DL-based Supervised Object Boundary Detection
Object boundary detection is a vital component of vision systems, performing tasks such as object recognition, image segmentation, and others. Segmenting objects correctly requires the ability to distinguish between semantic object boundaries and other 'uninteresting' edges. In this work, we train a ConvNet-based system to discriminate between the above two types of edges. We formulate this task as learning to map local image patch pixel values into probability maps of semantic boundaries.

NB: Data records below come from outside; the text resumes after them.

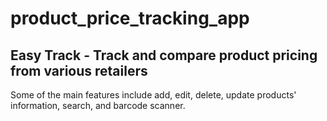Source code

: # product_price_tracking_app

## **Easy Track** - Track and compare product pricing from various retailers

Some of the main features include add, edit, delete, update products' information, search, and barcode scanner. 

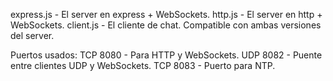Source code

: express.js - El server en express + WebSockets.
http.js - El server en http + WebSockets.
client.js - El cliente de chat. Compatible con ambas versiones del server.

Puertos usados:
TCP 8080 - Para HTTP y WebSockets.
UDP 8082 - Puente entre clientes UDP y WebSockets.
TCP 8083 - Puerto para NTP.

The proposed deep neural network architecture is depicted in Fig. 1. The input to the first convolutional layer with 5x5 filters is a 36x36x3 feature map, comprising patches taken from the original RGB image. Average-pooling layers operate on neighborhoods of 3x3, with a stride of 2 pixels. Similarly, the second and third convolutional layers have 32 filters of 5x5. The fourth convolutional layer has 64 filters of 5x5. Both fully-connected layers have 256 neurons. The output of the second fully-connected layer is an input to the sigmoid layer. Finally, the output of the sigmoid layer is re-shaped into a 16x16 map of output probabilities.
Fig. 2 shows examples of application of the state-of-art and of the proposed method for the semantic boundary detection task on a BSDS500 dataset. Our method produces similar performance figures, but yields arguably better visual results.
Fig. 1. The regression-output network architecture: The input is an image patch of 36x36 pixels; the output is a 16x16 patch of scores [0…1] corresponding to probabilities of semantic object boundary to be present in each pixel.
Fig. 3. Examples of semantic boundary detection: (a) original image, (b) state-of-art method of P. Dollar, (c) proposed.